Photo by: @ckprdaw on Unsplash.

Whether you’re coming for your first year or about to graduate, there are some telltale signs of when somebody is clearly not from UVIC. Hopefully, none of the points mentioned below relate to you, or else you better get studying those UVIC quirks.

#1 Lost in the Halls of Clearihue and Cornett

At least 90% of students at UVIC have had a class in either Clearihue or Cornett at one point during their studies. In fact, a majority of first year classes are conducted in these two buildings. Nevertheless, it stands to say that the layout of Clearihue is confusing. Classroom number plates aren’t very well displayed. The cramped nature of the halls during peak hours makes it even more stressful to navigate. Cornett suffers the same issues of simplicity and accessibility. For starters, Cornett’s architecture is loosely based on the human brain (because the building houses the faculty of psychology), meaning that hallways intertwine in weird ways, and classrooms in and around each other make life difficult for students in a rush. So, suppose you see students or other folks visibly confused or looking hopeless while navigating these halls. In that case, it’s a guaranteed sign that they’re not from UVIC.
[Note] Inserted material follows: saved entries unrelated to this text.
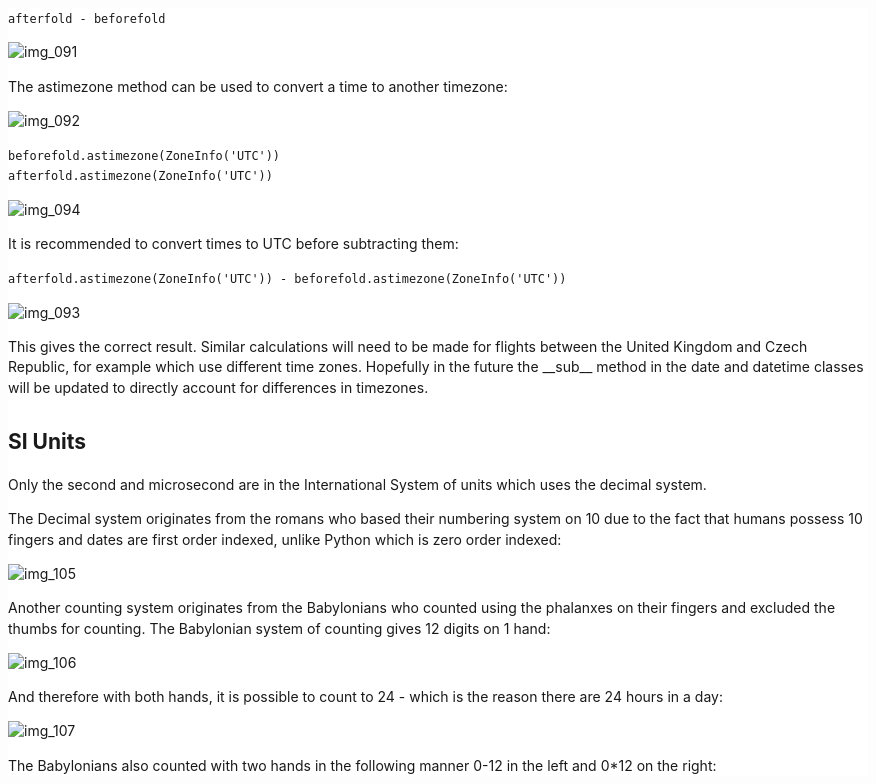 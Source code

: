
 ```
afterfold - beforefold
```

![img_091](./images/img_091.png)

The astimezone method can be used to convert a time to another timezone:

![img_092](./images/img_092.png)

```
beforefold.astimezone(ZoneInfo('UTC'))
afterfold.astimezone(ZoneInfo('UTC'))
```

![img_094](./images/img_094.png)

It is recommended to convert times to UTC before subtracting them:

```
afterfold.astimezone(ZoneInfo('UTC')) - beforefold.astimezone(ZoneInfo('UTC'))
```

![img_093](./images/img_093.png)

This gives the correct result. Similar calculations will need to be made for flights between the United Kingdom and Czech Republic, for example which use different time zones. Hopefully in the future the \_\_sub\_\_ method in the date and datetime classes will be updated to directly account for differences in timezones.

## SI Units

Only the second and microsecond are in the International System of units which uses the decimal system. 

The Decimal system originates from the romans who based their numbering system on 10 due to the fact that humans possess 10 fingers and dates are first order indexed, unlike Python which is zero order indexed:

![img_105](./images/img_105.png)

Another counting system originates from the Babylonians who counted using the phalanxes on their fingers and excluded the thumbs for counting. The Babylonian system of counting gives 12 digits on 1 hand:

![img_106](./images/img_106.png)

And therefore with both hands, it is possible to count to 24 - which is the reason there are 24 hours in a day:

![img_107](./images/img_107.png)

The Babylonians also counted with two hands in the following manner 0-12 in the left and 0*12 on the right:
#2 Hesitating Before Crossing Ring Road

When it comes to pedestrian courtesy in Victoria, the pedestrian has the right of way more often than not. The same goes for students crossing ring road or any other road around UVIC; students who have gotten used to the routine or otherwise do not hesitate to cross ring road and often walk without looking to the right (because Ring Road is a one-way road). As such, you can tell when someone’s not from UVIC when they hesitate before walking across ring road or when they look both ways before crossing. Regardless, Ring Road is quite safe with a maximum of 40km/h. Students usually have nothing to fear when it comes to watching out for vehicles.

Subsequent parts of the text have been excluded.